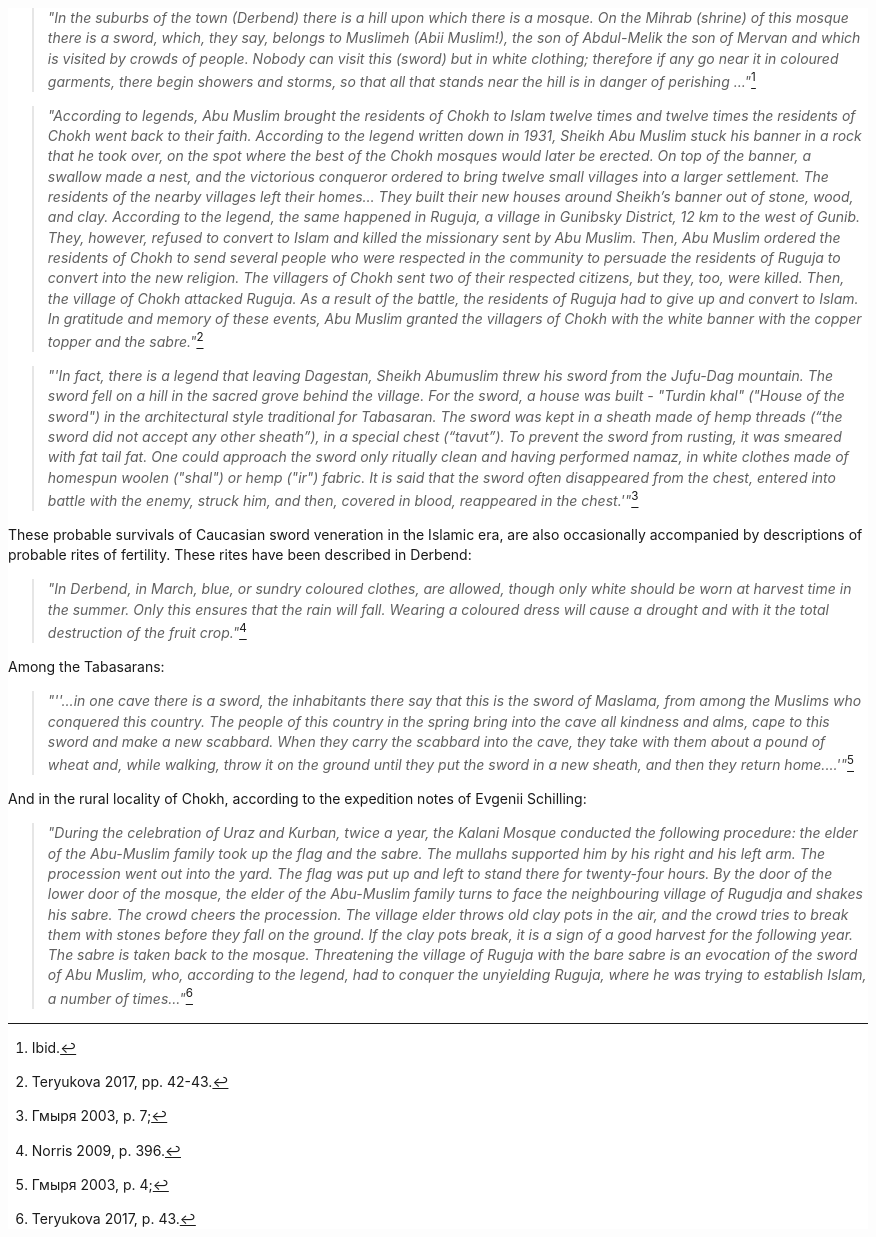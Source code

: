 > *"In the suburbs of the town (Derbend) there is a hill upon which there is a mosque. On the Mihrab (shrine) of this mosque there is a sword, which, they say, belongs to Muslimeh (Abii Muslim!), the son of Abdul-Melik the son of Mervan and which is visited by crowds of people. Nobody can visit this (sword) but in white clothing; therefore if any go near it in coloured garments, there begin showers and storms, so that all that stands near the hill is in danger of perishing ..."*[^21]

> *"According to legends, Abu Muslim brought the residents of Chokh to Islam twelve times and twelve times the residents of Chokh went back to their faith. According to the legend written down in 1931, Sheikh Abu Muslim stuck his banner in a rock that he took over, on the spot where the best of the Chokh mosques would later be erected. On top of the banner, a swallow made a nest, and the victorious conqueror ordered to bring twelve small villages into a larger settlement. The residents of the nearby villages left their homes… They built their new houses around Sheikh’s banner out of stone, wood, and clay. According to the legend, the same happened in Ruguja, a village in Gunibsky District, 12 km to the west of Gunib. They, however, refused to convert to Islam and killed the missionary sent by Abu Muslim. Then, Abu Muslim ordered the residents of Chokh to send several people who were respected in the community to persuade the residents of Ruguja to convert into the new religion. The villagers of Chokh sent two of their respected citizens, but they, too, were killed. Then, the village of Chokh attacked Ruguja. As a result of the battle, the residents of Ruguja had to give up and convert to Islam. In gratitude and memory of these events, Abu Muslim granted the villagers of Chokh with the white banner with the copper topper and the sabre."*[^22]

> *"'In fact, there is a legend that leaving Dagestan, Sheikh Abumuslim threw his sword from the Jufu-Dag mountain. The sword fell on a hill in the sacred grove behind the village. For the sword, a house was built - "Turdin khal" ("House of the sword") in the architectural style traditional for Tabasaran. The sword was kept in a sheath made of hemp threads (“the sword did not accept any other sheath”), in a special chest (“tavut”). To prevent the sword from rusting, it was smeared with fat tail fat. One could approach the sword only ritually clean and having performed namaz, in white clothes made of homespun woolen ("shal") or hemp ("ir") fabric. It is said that the sword often disappeared from the chest, entered into battle with the enemy, struck him, and then, covered in blood, reappeared in the chest.'"*[^23]

These probable survivals of Caucasian sword veneration in the Islamic era, are also occasionally accompanied by descriptions of probable rites of fertility. These rites have been described in Derbend:

> *"In Derbend, in March, blue, or sundry coloured clothes, are allowed, though only white should be worn at harvest time in the summer. Only this ensures that the rain will fall. Wearing a coloured dress will cause a drought and with it the total destruction of the fruit crop."*[^24]

Among the Tabasarans:

> *"''...in one cave there is a sword, the inhabitants there say that this is the sword of Maslama, from among the Muslims who conquered this country. The people of this country in the spring bring into the cave all kindness and alms, cape to this sword and make a new scabbard. When they carry the scabbard into the cave, they take with them about a pound of wheat and, while walking, throw it on the ground until they put the sword in a new sheath, and then they return home....'"*[^25]

And in the rural locality of Chokh, according to the expedition notes of Evgenii Schilling:

> *"During the celebration of Uraz and Kurban, twice a year, the Kalani Mosque conducted the following procedure: the elder of the Abu-Muslim family took up the flag and the sabre. The mullahs supported him by his right and his left arm. The procession went out into the yard. The flag was put up and left to stand there for twenty-four hours. By the door of the lower door of the mosque, the elder of the Abu-Muslim family turns to face the neighbouring village of Rugudja and shakes his sabre. The crowd cheers the procession. The village elder throws old clay pots in the air, and the crowd tries to break them with stones before they fall on the ground. If the clay pots break, it is a sign of a good harvest for the following year. The sabre is taken back to the mosque. Threatening the village of Ruguja with the bare sabre is an evocation of the sword of Abu Muslim, who, according to the legend, had to conquer the unyielding Ruguja, where he was trying to establish Islam, a number of times..."*[^26]


[^1]:  Herodotus, *The Histories*. IV, 59-62.
[^2]: Ch'ü-Hsün 1959.
[^3]: Mikula 2010, p. 21.
[^4]: Kullanda 2016, pp. 44-45; БУЛАТБИЕВ 2016 
[^5]: Norris 2009, p. 395.
[^6]: Courcier 2014, p. 644. 
[^7]: Zavyalov 2018. 
[^8]: Jaimoukha 2005, p. 27.
[^9]: Дударев 1991. 
[^10]: Jaimoukha 2005, p. 28. 
[^11]: Isaenko 1999, p. 57. 
[^12]: Ibid. 
[^13]: There are likely still textual and translation errors, despite editing. There were some Russian abbreviations in the footnotes that I wasn't familiar with. In those cases, I simply transcribed the Russian abbreviation as written.
[^14]: Булатбиев 2016.
[^15]: Starostin 2007.
[^16]: Булатбиев 2016.
[^17]: Ibid.
[^18]: Ibid.
[^19]: Norris 2009, p. 397. 
[^20]: Ibid. p. 292.
[^21]: Ibid.
[^22]: Teryukova 2017, pp. 42-43.
[^23]: Гмыря 2003, p. 7;
[^24]: Norris 2009, p. 396.
[^25]: Гмыря 2003, p. 4;
[^26]: Teryukova 2017, p. 43.
[^29]: Vassileva 2011.
[^30]: Wadeson 2014.
[^31]: Colarusso 2016, pp. XLII-XLV.
[^32]: Atwood 2013, pp. 61-68.
[^33]: Colarusso 2016, notes 6 & 19. 
[^34]: See Bailey 1988.
[^35]: Colarusso 2016., note 6. 
[^36]: Дарчиев 2017 p. 5. 
[^37]: Humbach 2012, pp. 4-5.
[^38]: Gnoli 1988. 
[^39]: Boyce 1982 p. 41.
[^40]: Malandra 2004.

§ **Action item**
If a picture appears among the records, leave it out, and otherwise reproduce exactly every line from the first line through the one with "the suburbs of", both included.

§ **Response area**
Source code

: > *"In the suburbs of the town (Derbend) there is a hill upon which there is a mosque. On the Mihrab (shrine) of this mosque there is a sword, which, they say, belongs to Muslimeh (Abii Muslim!), the son of Abdul-Melik the son of Mervan and which is visited by crowds of people. Nobody can visit this (sword) but in white clothing; therefore if any go near it in coloured garments, there begin showers and storms, so that all that stands near the hill is in danger of perishing ..."*[^21]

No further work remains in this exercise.